The Flourishing Diversity Series
The Flourishing Diversity Series provided a unique opportunity to listen, learn, and communicate with indigenous leaders from across the world. Wisdom traditions might hold many of the answers to our most pressing problems concerning the climate crisis and environmental protection. This series invited the audience to consider these traditions on a global-scale and reflect on what we may learn from deep-rooted wisdom. From the 8-11 September, Flourishing Diversity hosted a series of Listening events across London that build collaboration and help us to consider how to better live in harmony with the delicate systems of this planet, our only home.

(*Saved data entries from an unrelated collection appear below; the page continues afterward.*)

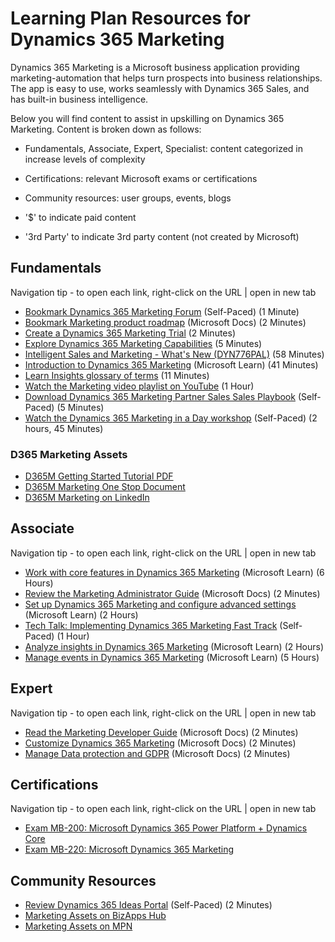 # Learning Plan Resources for Dynamics 365 Marketing

Dynamics 365 Marketing is a Microsoft business application providing marketing-automation that helps turn prospects into business relationships.  The app is easy to use, works seamlessly with Dynamics 365 Sales, and has built-in business intelligence.

Below you will find content to assist in upskilling on Dynamics 365 Marketing. Content is broken down as follows:

* Fundamentals, Associate, Expert, Specialist: content categorized in increase levels of complexity
* Certifications: relevant Microsoft exams or certifications
* Community resources: user groups, events, blogs

* '$' to indicate paid content
* '3rd Party' to indicate 3rd party content (not created by Microsoft)


## Fundamentals

Navigation tip - to open each link, right-click on the URL | open in new tab
* [Bookmark Dynamics 365 Marketing Forum](https://community.dynamics.com/365/marketing/f/dynamics-365-for-marketing-forum) (Self-Paced) (1 Minute)
* [Bookmark Marketing product roadmap](https://docs.microsoft.com/en-us/dynamics365-release-plan/2020wave2/marketing/dynamics365-marketing/) (Microsoft Docs) (2 Minutes)
* [Create a Dynamics 365 Marketing Trial](https://dynamics.microsoft.com/en-us/get-started/?appname=marketing) (2 Minutes)
* [Explore Dynamics 365 Marketing Capabilities](https://dynamics.microsoft.com/en-us/marketing/overview/) (5 Minutes)
* [Intelligent Sales and Marketing - What's New (DYN776PAL)](https://learning.eventbuilder.com/event/14962/occurrence/13613/recording?rauth=49.577540.5eaddc31b19cde2618a2b43e63d5c55906cf017512d3b59f794dad3b1212d270) (58 Minutes)
* [Introduction to Dynamics 365 Marketing](https://docs.microsoft.com/en-us/learn/wwl/introduction-dynamics-365-marketing/) (Microsoft Learn) (41 Minutes)
* [Learn Insights glossary of terms](https://docs.microsoft.com/en-us/dynamics365/marketing/insights-glossary) (11 Minutes)
* [Watch the Marketing video playlist on YouTube](https://www.youtube.com/playlist?list=PLcakwueIHoT_cV1n1es1YJt_T2A5u-XpR) (1 Hour)
* [Download Dynamics 365 Marketing Partner Sales Sales Playbook](https://aka.ms/d365marketing/salestools) (Self-Paced) (5 Minutes)
* [Watch the Dynamics 365 Marketing in a Day workshop](https://aka.ms/d365marketing/miad) (Self-Paced) (2 hours, 45 Minutes)

### D365 Marketing Assets
* [D365M Getting Started Tutorial PDF](/LearningPlanResources/Business%20Applications/Customer%20Engagement/assets/Marketing/D365M%20Getting%20Started%20tutorial.pdf)
* [D365M Marketing One Stop Document](/LearningPlanResources/Business%20Applications/Customer%20Engagement/assets/Marketing/D365Marketing_OneStopDocument.docx)
* [D365M Marketing on LinkedIn](/LearningPlanResources/Business%20Applications/Customer%20Engagement/assets/Marketing/D365MarketingLinkedIn.pptx)

## Associate

Navigation tip - to open each link, right-click on the URL | open in new tab
* [Work with core features in Dynamics 365 Marketing](https://docs.microsoft.com/en-us/learn/paths/work-core-features-marketing/) (Microsoft Learn) (6 Hours)
* [Review the Marketing Administrator Guide](https://docs.microsoft.com/en-us/dynamics365/marketing/admin-guide) (Microsoft Docs) (2 Minutes)
* [Set up Dynamics 365 Marketing and configure advanced settings](https://docs.microsoft.com/en-us/learn/paths/get-started-with-marketing/) (Microsoft Learn) (2 Hours)
* [Tech Talk: Implementing Dynamics 365 Marketing Fast Track](https://community.dynamics.com/365/b/techtalks/posts/implementing-dynamics-365-marketing-january-15-2020) (Self-Paced) (1 Hour)
* [Analyze insights in Dynamics 365 Marketing](https://docs.microsoft.com/en-us/learn/paths/analyze-marketing-insights/) (Microsoft Learn) (2 Hours)
* [Manage events in Dynamics 365 Marketing](https://docs.microsoft.com/en-us/learn/paths/manage-events-dynamics-365-marketing/) (Microsoft Learn) (5 Hours)

## Expert

Navigation tip - to open each link, right-click on the URL | open in new tab
* [Read the Marketing Developer Guide](https://docs.microsoft.com/en-us/dynamics365/marketing/developer/marketing-developer-guide) (Microsoft Docs) (2 Minutes)
* [Customize Dynamics 365 Marketing](https://docs.microsoft.com/en-us/dynamics365/marketing/customize) (Microsoft Docs) (2 Minutes)
* [Manage Data protection and GDPR](https://docs.microsoft.com/en-us/dynamics365/marketing/gdpr) (Microsoft Docs) (2 Minutes)

## Certifications

Navigation tip - to open each link, right-click on the URL | open in new tab
* [Exam MB-200:  Microsoft Dynamics 365 Power Platform + Dynamics Core](https://docs.microsoft.com/en-us/learn/certifications/exams/mb-200)
* [Exam MB-220: Microsoft Dynamics 365 Marketing](https://docs.microsoft.com/en-us/learn/certifications/exams/mb-220)

## Community Resources

* [Review Dynamics 365 Ideas Portal](https://experience.dynamics.com/ideas/categories/?forum=dfa5b83d-9e4c-e811-a956-000d3a1bef07&forumName=Dynamics%20365%20for%20Marketing) (Self-Paced) (2 Minutes)
*	[Marketing Assets on BizApps Hub](https://businessapplications.transform.microsoft.com/dynamics/customer-engagement?tab=marketing)
*	[Marketing Assets on MPN](https://aka.ms/mpn/d365marketing)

Speakers: the Ashaninka and the Guarani
The Brazilian Ashaninka from Apiwtxa replanted one million trees following recovery of the previously invaded/deforested areas of their indigenous territory. But they then made an unprecedented move – with the help of donors,they purchased degraded lands inside an urban environment in a township outside their traditional lands. There, they created Yorenka Ãtame, “The Wisdom of the Forest” Centre: an agro-forestry project which led to the planting of another million trees. Yorenka Ãtame hosts indigenous and non-indigenous peoples for cultural festivals and knowledge exchanges on environmental restoration and has won the United Nation’s Human Rights Prize as well as the Equator Initiative.
Setting an example for the local Brazilians, they also sought to enrol the town’s abandoned youth, supposedly lost to drugs and petty crime, into the Centre to learn agro-forestry. This led to a Youth Association which purchased other degraded lands to donate to the association, eventually transforming the youth from former “delinquents” into agro-foresters and landowners.
Benki Pyãnko is an ambassador of a paradigm change in cultural, environmental and peace activism. His brother Moisés Piyãko is a great leader and shaman from Apiwtxa village. Together they came to share their history and learnings with the audience.
The Guarani inhabit the last remaining forest galleries of the Atlantic Forest in Brazil. Their indigenous territories are on the frontline of defence against the rapacious expansion of industrial agricultural monocultures. Brazil’s Atlantic Forest has lost 92% of its forest cover but through partnerships with other Guarani, the Ashaninka and local organisations, the Guarani of Brazil are regenerating forests, replanting lost species and defending biodiverse land from industrial expansion. In 2018 they won the Newton Prize for this work.
Sophie Hunter-Cumberbatch, Benedict Cumberbatch and Livia Firth were Listeners to a fascinating discussion around these land rights issues.